** Opening DATA TO PROCESS block **
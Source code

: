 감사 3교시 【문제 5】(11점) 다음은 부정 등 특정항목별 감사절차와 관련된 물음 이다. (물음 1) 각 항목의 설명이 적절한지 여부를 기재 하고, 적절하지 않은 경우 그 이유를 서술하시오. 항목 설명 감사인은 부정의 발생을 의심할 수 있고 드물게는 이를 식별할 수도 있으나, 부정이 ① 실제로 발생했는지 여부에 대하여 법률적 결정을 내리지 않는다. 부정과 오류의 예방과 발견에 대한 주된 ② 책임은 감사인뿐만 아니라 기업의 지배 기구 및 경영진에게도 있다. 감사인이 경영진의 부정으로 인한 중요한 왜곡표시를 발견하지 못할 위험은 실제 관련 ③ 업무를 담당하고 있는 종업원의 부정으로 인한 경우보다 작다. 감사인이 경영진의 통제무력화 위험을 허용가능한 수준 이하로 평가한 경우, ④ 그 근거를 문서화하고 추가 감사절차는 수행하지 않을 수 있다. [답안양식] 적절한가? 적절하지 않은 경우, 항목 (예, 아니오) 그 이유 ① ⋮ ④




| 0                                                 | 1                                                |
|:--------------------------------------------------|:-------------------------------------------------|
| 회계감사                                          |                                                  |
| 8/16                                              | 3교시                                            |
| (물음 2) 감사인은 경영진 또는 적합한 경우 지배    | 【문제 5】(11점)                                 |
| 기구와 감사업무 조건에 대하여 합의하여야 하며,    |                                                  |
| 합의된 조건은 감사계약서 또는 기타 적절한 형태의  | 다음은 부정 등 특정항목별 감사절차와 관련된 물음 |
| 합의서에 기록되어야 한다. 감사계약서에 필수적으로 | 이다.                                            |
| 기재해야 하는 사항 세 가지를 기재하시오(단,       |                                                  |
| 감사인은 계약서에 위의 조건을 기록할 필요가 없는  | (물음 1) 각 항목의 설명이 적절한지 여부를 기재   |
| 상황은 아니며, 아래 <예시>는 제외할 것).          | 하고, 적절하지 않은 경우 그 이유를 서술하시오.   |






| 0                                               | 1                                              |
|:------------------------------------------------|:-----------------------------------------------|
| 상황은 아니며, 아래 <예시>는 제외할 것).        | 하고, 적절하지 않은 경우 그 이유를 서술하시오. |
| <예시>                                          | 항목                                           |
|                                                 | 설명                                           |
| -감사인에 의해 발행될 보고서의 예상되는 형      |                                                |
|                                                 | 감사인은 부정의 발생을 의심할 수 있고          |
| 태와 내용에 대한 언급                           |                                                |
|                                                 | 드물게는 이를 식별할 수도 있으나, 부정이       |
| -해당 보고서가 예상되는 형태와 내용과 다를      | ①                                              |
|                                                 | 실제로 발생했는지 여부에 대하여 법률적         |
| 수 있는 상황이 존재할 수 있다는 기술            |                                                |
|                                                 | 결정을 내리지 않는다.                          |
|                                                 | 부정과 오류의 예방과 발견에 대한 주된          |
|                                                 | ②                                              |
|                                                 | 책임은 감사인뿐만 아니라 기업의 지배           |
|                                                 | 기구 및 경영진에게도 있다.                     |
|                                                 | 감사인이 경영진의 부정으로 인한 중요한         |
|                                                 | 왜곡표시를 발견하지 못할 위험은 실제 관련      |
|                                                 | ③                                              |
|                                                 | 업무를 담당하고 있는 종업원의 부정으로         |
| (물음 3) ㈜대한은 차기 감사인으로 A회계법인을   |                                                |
** Closing DATA TO PROCESS block **
§ **THE TASK**:
Print out the whole of the material exactly, line for line.

§ **ANSWER TO THIS EXERCISE**:
Source code

: 감사 3교시 【문제 5】(11점) 다음은 부정 등 특정항목별 감사절차와 관련된 물음 이다. (물음 1) 각 항목의 설명이 적절한지 여부를 기재 하고, 적절하지 않은 경우 그 이유를 서술하시오. 항목 설명 감사인은 부정의 발생을 의심할 수 있고 드물게는 이를 식별할 수도 있으나, 부정이 ① 실제로 발생했는지 여부에 대하여 법률적 결정을 내리지 않는다. 부정과 오류의 예방과 발견에 대한 주된 ② 책임은 감사인뿐만 아니라 기업의 지배 기구 및 경영진에게도 있다. 감사인이 경영진의 부정으로 인한 중요한 왜곡표시를 발견하지 못할 위험은 실제 관련 ③ 업무를 담당하고 있는 종업원의 부정으로 인한 경우보다 작다. 감사인이 경영진의 통제무력화 위험을 허용가능한 수준 이하로 평가한 경우, ④ 그 근거를 문서화하고 추가 감사절차는 수행하지 않을 수 있다. [답안양식] 적절한가? 적절하지 않은 경우, 항목 (예, 아니오) 그 이유 ① ⋮ ④




| 0                                                 | 1                                                |
|:--------------------------------------------------|:-------------------------------------------------|
| 회계감사                                          |                                                  |
| 8/16                                              | 3교시                                            |
| (물음 2) 감사인은 경영진 또는 적합한 경우 지배    | 【문제 5】(11점)                                 |
| 기구와 감사업무 조건에 대하여 합의하여야 하며,    |                                                  |
| 합의된 조건은 감사계약서 또는 기타 적절한 형태의  | 다음은 부정 등 특정항목별 감사절차와 관련된 물음 |
| 합의서에 기록되어야 한다. 감사계약서에 필수적으로 | 이다.                                            |
| 기재해야 하는 사항 세 가지를 기재하시오(단,       |                                                  |
| 감사인은 계약서에 위의 조건을 기록할 필요가 없는  | (물음 1) 각 항목의 설명이 적절한지 여부를 기재   |
| 상황은 아니며, 아래 <예시>는 제외할 것).          | 하고, 적절하지 않은 경우 그 이유를 서술하시오.   |






| 0                                               | 1                                              |
|:------------------------------------------------|:-----------------------------------------------|
| 상황은 아니며, 아래 <예시>는 제외할 것).        | 하고, 적절하지 않은 경우 그 이유를 서술하시오. |
| <예시>                                          | 항목                                           |
|                                                 | 설명                                           |
| -감사인에 의해 발행될 보고서의 예상되는 형      |                                                |
|                                                 | 감사인은 부정의 발생을 의심할 수 있고          |
| 태와 내용에 대한 언급                           |                                                |
|                                                 | 드물게는 이를 식별할 수도 있으나, 부정이       |
| -해당 보고서가 예상되는 형태와 내용과 다를      | ①                                              |
|                                                 | 실제로 발생했는지 여부에 대하여 법률적         |
| 수 있는 상황이 존재할 수 있다는 기술            |                                                |
|                                                 | 결정을 내리지 않는다.                          |
|                                                 | 부정과 오류의 예방과 발견에 대한 주된          |
|                                                 | ②                                              |
|                                                 | 책임은 감사인뿐만 아니라 기업의 지배           |
|                                                 | 기구 및 경영진에게도 있다.                     |
|                                                 | 감사인이 경영진의 부정으로 인한 중요한         |
|                                                 | 왜곡표시를 발견하지 못할 위험은 실제 관련      |
|                                                 | ③                                              |
|                                                 | 업무를 담당하고 있는 종업원의 부정으로         |
| (물음 3) ㈜대한은 차기 감사인으로 A회계법인을   |                                                |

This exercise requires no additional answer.